**INFORMATION**
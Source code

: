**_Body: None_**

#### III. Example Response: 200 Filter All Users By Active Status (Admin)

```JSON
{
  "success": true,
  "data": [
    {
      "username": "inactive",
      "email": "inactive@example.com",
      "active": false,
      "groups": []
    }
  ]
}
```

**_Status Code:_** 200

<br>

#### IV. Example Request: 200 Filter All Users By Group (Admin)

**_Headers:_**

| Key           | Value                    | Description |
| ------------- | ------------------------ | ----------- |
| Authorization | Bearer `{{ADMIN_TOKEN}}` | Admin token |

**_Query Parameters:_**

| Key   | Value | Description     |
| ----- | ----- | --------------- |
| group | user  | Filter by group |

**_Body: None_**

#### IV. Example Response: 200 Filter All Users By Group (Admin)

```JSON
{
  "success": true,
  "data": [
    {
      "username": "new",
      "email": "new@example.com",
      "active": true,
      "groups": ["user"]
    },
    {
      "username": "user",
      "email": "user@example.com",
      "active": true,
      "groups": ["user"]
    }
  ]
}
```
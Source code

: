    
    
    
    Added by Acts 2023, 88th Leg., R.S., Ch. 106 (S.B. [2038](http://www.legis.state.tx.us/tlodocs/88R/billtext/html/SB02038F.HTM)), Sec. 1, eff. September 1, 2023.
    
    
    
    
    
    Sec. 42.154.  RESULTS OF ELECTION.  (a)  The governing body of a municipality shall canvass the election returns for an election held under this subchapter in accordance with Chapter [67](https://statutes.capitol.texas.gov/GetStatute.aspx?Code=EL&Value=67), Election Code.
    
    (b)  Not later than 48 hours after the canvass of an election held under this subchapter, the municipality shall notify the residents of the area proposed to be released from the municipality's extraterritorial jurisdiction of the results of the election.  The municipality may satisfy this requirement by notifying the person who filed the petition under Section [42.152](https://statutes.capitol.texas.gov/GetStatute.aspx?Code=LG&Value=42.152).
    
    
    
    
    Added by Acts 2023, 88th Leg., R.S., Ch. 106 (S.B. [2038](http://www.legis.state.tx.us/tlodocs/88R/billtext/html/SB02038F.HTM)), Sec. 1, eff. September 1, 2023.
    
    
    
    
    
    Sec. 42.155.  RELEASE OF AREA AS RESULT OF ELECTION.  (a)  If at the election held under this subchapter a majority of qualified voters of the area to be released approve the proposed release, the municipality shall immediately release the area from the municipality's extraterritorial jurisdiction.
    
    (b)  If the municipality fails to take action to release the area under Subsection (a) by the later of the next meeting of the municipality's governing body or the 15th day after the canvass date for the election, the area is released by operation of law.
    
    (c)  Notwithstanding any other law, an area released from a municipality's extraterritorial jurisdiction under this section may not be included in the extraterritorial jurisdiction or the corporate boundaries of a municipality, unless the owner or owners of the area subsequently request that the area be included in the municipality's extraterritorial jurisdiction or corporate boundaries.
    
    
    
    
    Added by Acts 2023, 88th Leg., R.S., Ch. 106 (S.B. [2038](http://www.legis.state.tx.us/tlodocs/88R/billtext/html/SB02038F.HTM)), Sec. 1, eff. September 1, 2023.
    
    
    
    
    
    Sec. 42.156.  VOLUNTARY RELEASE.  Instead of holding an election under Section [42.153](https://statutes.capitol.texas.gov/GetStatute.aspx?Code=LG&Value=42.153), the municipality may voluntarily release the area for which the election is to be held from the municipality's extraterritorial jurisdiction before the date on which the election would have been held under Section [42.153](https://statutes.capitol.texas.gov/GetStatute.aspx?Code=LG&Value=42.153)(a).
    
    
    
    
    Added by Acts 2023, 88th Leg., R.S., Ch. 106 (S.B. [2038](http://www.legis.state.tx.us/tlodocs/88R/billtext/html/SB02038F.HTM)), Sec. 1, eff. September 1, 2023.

**WORK ORDER**
Which lines of the material above hold the string "Response"? Pull them out.

**TASK SOLUTION**
#### III. Example Response: 200 Filter All Users By Active Status (Admin)
#### IV. Example Response: 200 Filter All Users By Group (Admin)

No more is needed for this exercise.